In the first case, take a rectangle $\mathcal{R}_n$ of side-length $n>1$ centered at the origin (so that $\mathcal{R}_1$ contains the points $(1,1),(1,0)(1,-1),(0,-1),(-1,-1),(-1,0)$, and $(-1,1)$). Then we have for any $n\in\Bbb N$ that $$\sum_{m\in\mathcal{R}_n}e^{i\theta(m)}=0,$$due to symmetry. Taking the limit as $n\to\infty$, we get a convergent arrangement.

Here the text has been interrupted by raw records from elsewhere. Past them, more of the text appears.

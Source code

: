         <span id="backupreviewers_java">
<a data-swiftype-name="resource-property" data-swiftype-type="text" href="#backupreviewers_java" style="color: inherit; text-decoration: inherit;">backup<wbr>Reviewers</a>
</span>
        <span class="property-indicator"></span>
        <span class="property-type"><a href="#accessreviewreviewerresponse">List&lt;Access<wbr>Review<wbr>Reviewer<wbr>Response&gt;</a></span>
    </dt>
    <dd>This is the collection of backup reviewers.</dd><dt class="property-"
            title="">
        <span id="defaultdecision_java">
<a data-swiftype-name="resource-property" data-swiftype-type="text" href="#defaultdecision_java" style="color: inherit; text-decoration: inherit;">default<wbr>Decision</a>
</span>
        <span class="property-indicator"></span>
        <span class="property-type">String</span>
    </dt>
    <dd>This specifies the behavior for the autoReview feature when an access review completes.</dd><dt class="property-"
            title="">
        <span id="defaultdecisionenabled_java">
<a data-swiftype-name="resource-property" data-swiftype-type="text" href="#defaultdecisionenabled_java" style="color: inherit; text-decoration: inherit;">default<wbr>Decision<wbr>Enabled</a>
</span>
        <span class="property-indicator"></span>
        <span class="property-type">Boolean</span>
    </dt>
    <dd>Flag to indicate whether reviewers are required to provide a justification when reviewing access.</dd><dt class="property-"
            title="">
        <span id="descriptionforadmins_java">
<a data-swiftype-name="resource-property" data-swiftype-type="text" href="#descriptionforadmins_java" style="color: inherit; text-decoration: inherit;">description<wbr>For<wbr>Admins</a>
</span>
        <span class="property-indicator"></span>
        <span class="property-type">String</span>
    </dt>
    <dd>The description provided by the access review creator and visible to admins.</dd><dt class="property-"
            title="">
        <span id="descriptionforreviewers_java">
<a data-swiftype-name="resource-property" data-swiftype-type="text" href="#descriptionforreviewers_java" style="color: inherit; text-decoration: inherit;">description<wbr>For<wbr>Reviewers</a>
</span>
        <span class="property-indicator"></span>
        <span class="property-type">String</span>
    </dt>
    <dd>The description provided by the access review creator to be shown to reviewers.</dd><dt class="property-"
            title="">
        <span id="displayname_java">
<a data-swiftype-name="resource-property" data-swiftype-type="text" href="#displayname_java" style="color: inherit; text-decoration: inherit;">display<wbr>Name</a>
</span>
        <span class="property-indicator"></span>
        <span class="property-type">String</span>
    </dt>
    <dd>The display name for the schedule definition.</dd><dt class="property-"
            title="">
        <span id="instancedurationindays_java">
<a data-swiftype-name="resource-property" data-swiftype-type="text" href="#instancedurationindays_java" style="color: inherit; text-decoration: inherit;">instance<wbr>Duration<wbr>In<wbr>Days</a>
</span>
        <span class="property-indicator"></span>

For a divergent arrangement, we'll take a similar approach, but with this case, we'll take $\mathcal{R}_n$ to be a rectangle centered at the origin with side-length $n^2$; however, we'll exclude from $\mathcal{R}_n$ the points on the negative $x$-axis that are a distance of more than $n$ from the origin. This causes the points in the first, second, third, and fourth quadrants to cancel completely each time, while the positive $x$-axis contributes $n^2$ and the negative $x$-axis contributes $-n$ to the sum. Thus, we have $$\sum_{m\in\mathcal{R}_n}e^{i\theta(m)}=n^2-n.$$Clearly as $n\to\infty$, this sum tends to $\infty$.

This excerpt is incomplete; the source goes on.